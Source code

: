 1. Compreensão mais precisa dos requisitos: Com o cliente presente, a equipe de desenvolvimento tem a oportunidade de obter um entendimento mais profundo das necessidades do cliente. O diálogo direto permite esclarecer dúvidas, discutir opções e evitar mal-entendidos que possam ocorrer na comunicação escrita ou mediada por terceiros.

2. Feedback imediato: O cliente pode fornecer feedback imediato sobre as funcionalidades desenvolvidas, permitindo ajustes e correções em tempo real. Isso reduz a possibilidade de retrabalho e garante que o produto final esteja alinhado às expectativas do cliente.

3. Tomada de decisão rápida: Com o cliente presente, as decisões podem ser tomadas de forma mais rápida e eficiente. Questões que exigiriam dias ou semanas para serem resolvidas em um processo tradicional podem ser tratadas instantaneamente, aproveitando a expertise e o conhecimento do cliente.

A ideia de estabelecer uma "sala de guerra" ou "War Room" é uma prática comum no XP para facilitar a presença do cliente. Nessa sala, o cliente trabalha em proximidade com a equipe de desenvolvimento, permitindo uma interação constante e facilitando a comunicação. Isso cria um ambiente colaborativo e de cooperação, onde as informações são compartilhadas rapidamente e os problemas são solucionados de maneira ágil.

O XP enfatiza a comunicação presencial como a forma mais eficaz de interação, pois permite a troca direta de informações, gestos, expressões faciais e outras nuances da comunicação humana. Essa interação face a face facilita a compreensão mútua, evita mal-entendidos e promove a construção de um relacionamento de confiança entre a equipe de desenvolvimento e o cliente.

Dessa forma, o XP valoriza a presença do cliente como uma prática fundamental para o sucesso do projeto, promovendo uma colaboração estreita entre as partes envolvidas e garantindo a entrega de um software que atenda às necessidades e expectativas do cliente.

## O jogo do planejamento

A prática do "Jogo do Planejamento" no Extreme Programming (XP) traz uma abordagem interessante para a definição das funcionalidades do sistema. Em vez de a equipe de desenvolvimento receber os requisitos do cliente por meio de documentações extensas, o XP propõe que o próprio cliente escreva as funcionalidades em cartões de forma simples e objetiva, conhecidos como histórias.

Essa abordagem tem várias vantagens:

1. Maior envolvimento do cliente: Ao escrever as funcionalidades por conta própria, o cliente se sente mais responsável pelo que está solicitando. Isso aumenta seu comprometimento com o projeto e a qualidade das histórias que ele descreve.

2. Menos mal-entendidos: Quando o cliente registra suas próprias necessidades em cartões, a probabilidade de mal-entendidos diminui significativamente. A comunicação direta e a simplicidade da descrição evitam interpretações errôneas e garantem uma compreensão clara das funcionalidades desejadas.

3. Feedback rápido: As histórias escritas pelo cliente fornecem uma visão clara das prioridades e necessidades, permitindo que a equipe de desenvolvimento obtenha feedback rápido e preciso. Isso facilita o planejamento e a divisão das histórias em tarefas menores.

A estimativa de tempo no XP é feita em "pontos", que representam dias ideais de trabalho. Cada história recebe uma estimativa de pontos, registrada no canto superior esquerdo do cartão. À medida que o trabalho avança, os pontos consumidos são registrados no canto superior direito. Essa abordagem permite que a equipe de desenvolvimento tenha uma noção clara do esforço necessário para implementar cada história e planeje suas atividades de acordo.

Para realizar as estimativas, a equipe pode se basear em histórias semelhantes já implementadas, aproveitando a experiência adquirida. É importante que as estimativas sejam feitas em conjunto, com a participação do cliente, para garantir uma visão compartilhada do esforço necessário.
---*---
→ TRY IT: Each line with the word "entendidos" in the records above belongs in the result; copy all of them.

→ REPLY:
: 1. Compreensão mais precisa dos requisitos: Com o cliente presente, a equipe de desenvolvimento tem a oportunidade de obter um entendimento mais profundo das necessidades do cliente. O diálogo direto permite esclarecer dúvidas, discutir opções e evitar mal-entendidos que possam ocorrer na comunicação escrita ou mediada por terceiros.
O XP enfatiza a comunicação presencial como a forma mais eficaz de interação, pois permite a troca direta de informações, gestos, expressões faciais e outras nuances da comunicação humana. Essa interação face a face facilita a compreensão mútua, evita mal-entendidos e promove a construção de um relacionamento de confiança entre a equipe de desenvolvimento e o cliente.
2. Menos mal-entendidos: Quando o cliente registra suas próprias necessidades em cartões, a probabilidade de mal-entendidos diminui significativamente. A comunicação direta e a simplicidade da descrição evitam interpretações errôneas e garantem uma compreensão clara das funcionalidades desejadas.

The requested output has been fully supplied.